TASHKENT (TCA) — In Uzbekistan, the estimated effect of import substitution reached $2.1 billion in 2016, the official Jahon information agency reported with reference to the country’s Economy Ministry.
According to the ministry, Uzbekistan’s enterprises last year began manufacturing more than 80 new types of industrial products. They produced localized goods to a total of 6.14 trillion soums in 2016, a 1.5-fold increase compared to the previous year.
Production of import substituting products grew in various sectors, including textile, clothes and leather goods (11.7% growth), food, beverages and tobacco products (10.8%), pharmaceuticals (23.9%), chemical products, rubber and plastic products (29.7%).
Domestic industries gradually enhance the level of processing of local raw materials and expand the range of finished consumer goods.

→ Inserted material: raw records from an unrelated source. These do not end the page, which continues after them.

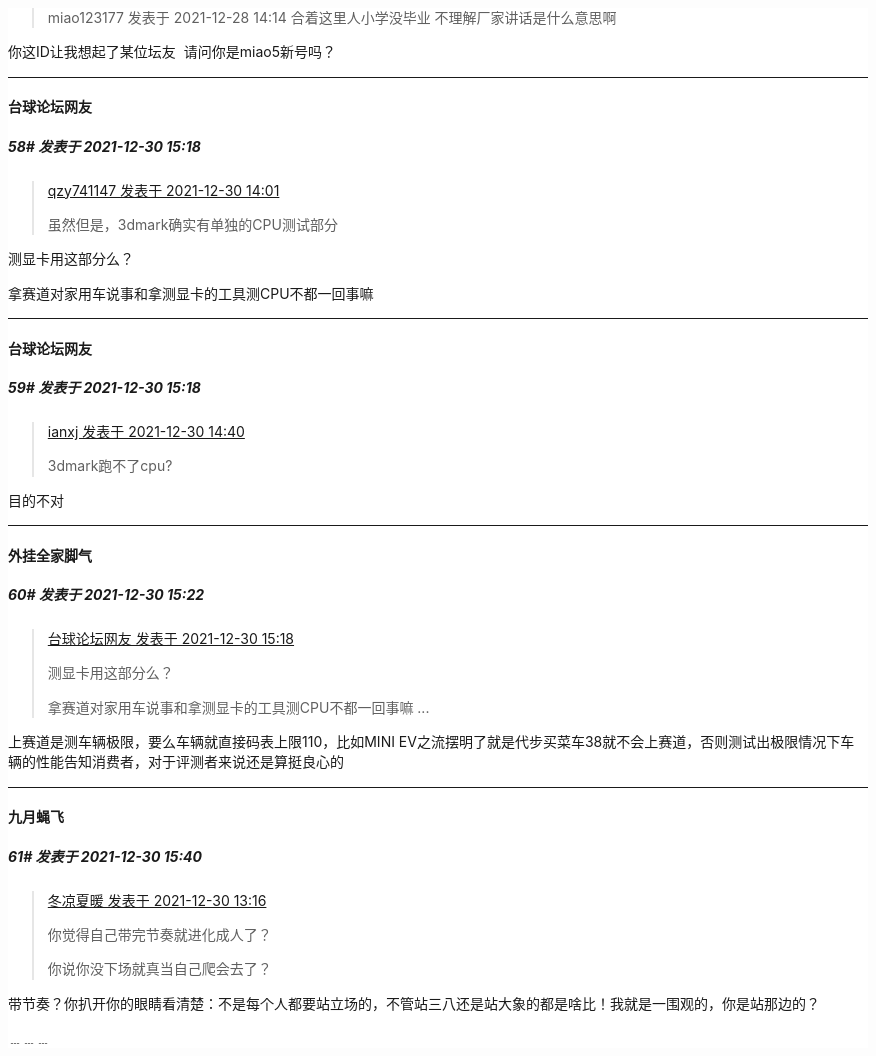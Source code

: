 <blockquote>miao123177 发表于 2021-12-28 14:14
合着这里人小学没毕业 不理解厂家讲话是什么意思啊</blockquote>
你这ID让我想起了某位坛友  请问你是miao5新号吗？

*****

####  台球论坛网友  
##### 58#       发表于 2021-12-30 15:18

<blockquote><a href="httphttps://bbs.saraba1st.com/2b/forum.php?mod=redirect&amp;goto=findpost&amp;pid=54100809&amp;ptid=2044493" target="_blank">qzy741147 发表于 2021-12-30 14:01</a>

虽然但是，3dmark确实有单独的CPU测试部分</blockquote>
测显卡用这部分么？

拿赛道对家用车说事和拿测显卡的工具测CPU不都一回事嘛

*****

####  台球论坛网友  
##### 59#       发表于 2021-12-30 15:18

<blockquote><a href="httphttps://bbs.saraba1st.com/2b/forum.php?mod=redirect&amp;goto=findpost&amp;pid=54101291&amp;ptid=2044493" target="_blank">ianxj 发表于 2021-12-30 14:40</a>

3dmark跑不了cpu?</blockquote>
目的不对

*****

####  外挂全家脚气  
##### 60#       发表于 2021-12-30 15:22

<blockquote><a href="httphttps://bbs.saraba1st.com/2b/forum.php?mod=redirect&amp;goto=findpost&amp;pid=54101817&amp;ptid=2044493" target="_blank">台球论坛网友 发表于 2021-12-30 15:18</a>

测显卡用这部分么？

拿赛道对家用车说事和拿测显卡的工具测CPU不都一回事嘛 ...</blockquote>
上赛道是测车辆极限，要么车辆就直接码表上限110，比如MINI EV之流摆明了就是代步买菜车38就不会上赛道，否则测试出极限情况下车辆的性能告知消费者，对于评测者来说还是算挺良心的



*****

####  九月蝇飞  
##### 61#       发表于 2021-12-30 15:40

<blockquote><a href="httphttps://bbs.saraba1st.com/2b/forum.php?mod=redirect&amp;goto=findpost&amp;pid=54100240&amp;ptid=2044493" target="_blank">冬凉夏暖 发表于 2021-12-30 13:16</a>

你觉得自己带完节奏就进化成人了？

你说你没下场就真当自己爬会去了？</blockquote>
带节奏？你扒开你的眼睛看清楚：不是每个人都要站立场的，不管站三八还是站大象的都是啥比！我就是一围观的，你是站那边的？

﹍﹍﹍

It was also reported that in the next three years, Uzbekistan plans to implement 1,100 projects on localization of production inside the country, 600 of which will be completely new.
Last December, Uzbekistan updated its production localization program for three years, with a new approach to investment projects with a priority to projects in remote areas and areas with state subventions.
In recent years, Uzbekistan has approved eight five-year programs of mineral resources processing. They cover ferrous and nonferrous metallurgy, chemicals and petrochemicals, pharmaceuticals, light and food industries, and some other areas. Over 600 investment projects total $40 billion.
Their implementation will allow increasing industrial production by half, and bringing the share of the manufacturing industry in the gross domestic product from 33.6 to 36 percent by 2021. It is also expected that the share of processing industries in GDP will increase from 80 to 85 percent.